God would not, we are sure, say anything like, “Peace on earth to those who enjoy my favor.” If he really understood what He was doing, He would say, “Good will to men,” or possibly “Peace to men of good will.” If He really understood the importance of being inclusive.
This is the time of year when we sing Christmas carols. We sing them in both sacred and secular settings. In neither setting do we sing “Peace to those God favors.” There are some good reasons for this and also some bad reasons. One of the good reasons is that it is hard to formulate the best understanding of what the verse says (Luke 2:14) into a line that is easy to sing. One of the bad reasons is that Christmas is the time when we like to pretend there is a civic religion. It is a degerminated and safely secular form of Christianity.
I admit that is is a spectacular image of what the shepherds saw, but it does distinguish, as many pictures do not, between the one angel who explained what was going on and the reserves he called on to deliver the cantata which contains all the problematic words.

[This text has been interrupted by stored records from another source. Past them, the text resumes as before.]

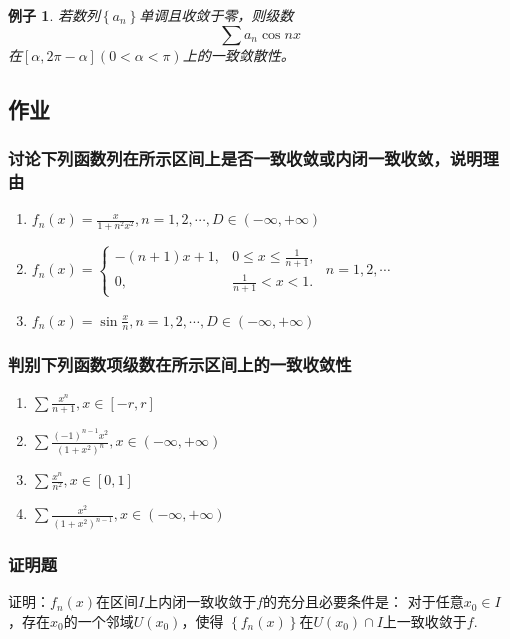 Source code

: \documentclass[a4paper,12pt]{article}
\newtheorem{example}{例子}
\begin{document}
\begin{example}
    若数列$\displaystyle \left\{a_n\right\}$单调且收敛于零，则级数
    \[
        \sum a_n \cos nx
        \]
    在$[\alpha, 2\pi-\alpha](0 < \alpha < \pi)$上的一致敛散性。
\end{example}

\subsection{作业}
\subsubsection{讨论下列函数列在所示区间上是否一致收敛或内闭一致收敛，说明理由}
\begin{enumerate}[label={\rm(\arabic*)}]
    \item $\displaystyle f_n(x) = \frac{x}{1 + n^2x^2}, n = 1,2, \cdots, D \in (-\infty, +\infty)$
    \item $\displaystyle f_n(x) = \left\{\begin{array}{cl} 
             -(n+1)x+1, & 0 \le x \le \frac{1}{n+1}, \\
             0        , & \frac{1}{n+1} < x <1. 
            \end{array} \right.$
          $\displaystyle n = 1,2, \cdots$
      \item $\displaystyle f_n(x) = \sin \frac{x}{n}, n = 1, 2, \cdots,
          D \in \left(-\infty, +\infty\right)$
\end{enumerate}

\subsubsection{判别下列函数项级数在所示区间上的一致收敛性}
\begin{enumerate}[label={\rm(\arabic*)}]
    \item $\displaystyle \sum \frac{x^n}{n+1}, x \in [-r, r]$
    \item $\displaystyle \sum \frac{(-1)^{n-1}x^2}{(1+x^2)^n}, x \in 
        \left(-\infty, +\infty\right)$
    \item $\displaystyle \sum \frac{x^n}{n^2}, x \in [0,1]$
    \item $\displaystyle \sum \frac{x^2}{(1+x^2)^{n-1}}, x \in 
        \left(-\infty, +\infty\right)$
\end{enumerate}
\subsubsection{证明题}
证明：$\displaystyle f_n(x)$在区间$I$上内闭一致收敛于$f$的充分且必要条件是：
对于任意$x_0 \in I$，存在$x_0$的一个邻域$\displaystyle U(x_0)$，使得
$\displaystyle \left\{f_n(x)\right\}$在$\displaystyle U(x_0) \cap I$上一致收敛于$f$.
\end{document}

As a public property, its theological underpinnings need to be in line with the people doing the singing—or at least not so out of line with those underpinnings that they will notice. And people who have a different view of God (Christians, for instance) or of the best understanding of what the text says (scholars, for instance) are faced with a dilemma. Should they say “That song is ours and you can’t have it?” or should they say “It too—that understanding of what Christmas is about—is worthy and as a citizen and a participant in the general culture, I will join you in celebrating it.”
I actually like both versions. Singing the “peace to all” version adapts the message of the angels to the message we so desperately need today. All it costs is cutting the umbilical cord that connects it to a vital and meaningful home. Singing the “peace to those whom He favors” version keeps Luke’s understanding of what was said front and center at the risk of alienating your fellow citizens, who are all about inclusiveness. When I sing either version in the right spirit, I find it positive and engaging. When I make one primary and criticize the other for its deficiencies (see above) it goes a little flat on me. 
What to do? Recognize the benefits of each version in the context where it belongs—the civil religion version here, the religious doctrine version there—and enjoy each one for what it offers.
I am not entirely sure I am capable of that, but I think it is the right answer.
 And since “It Came Upon the Midnight Clear,” which has that text, is written in four flats already, that may be a cost my singing cannot afford.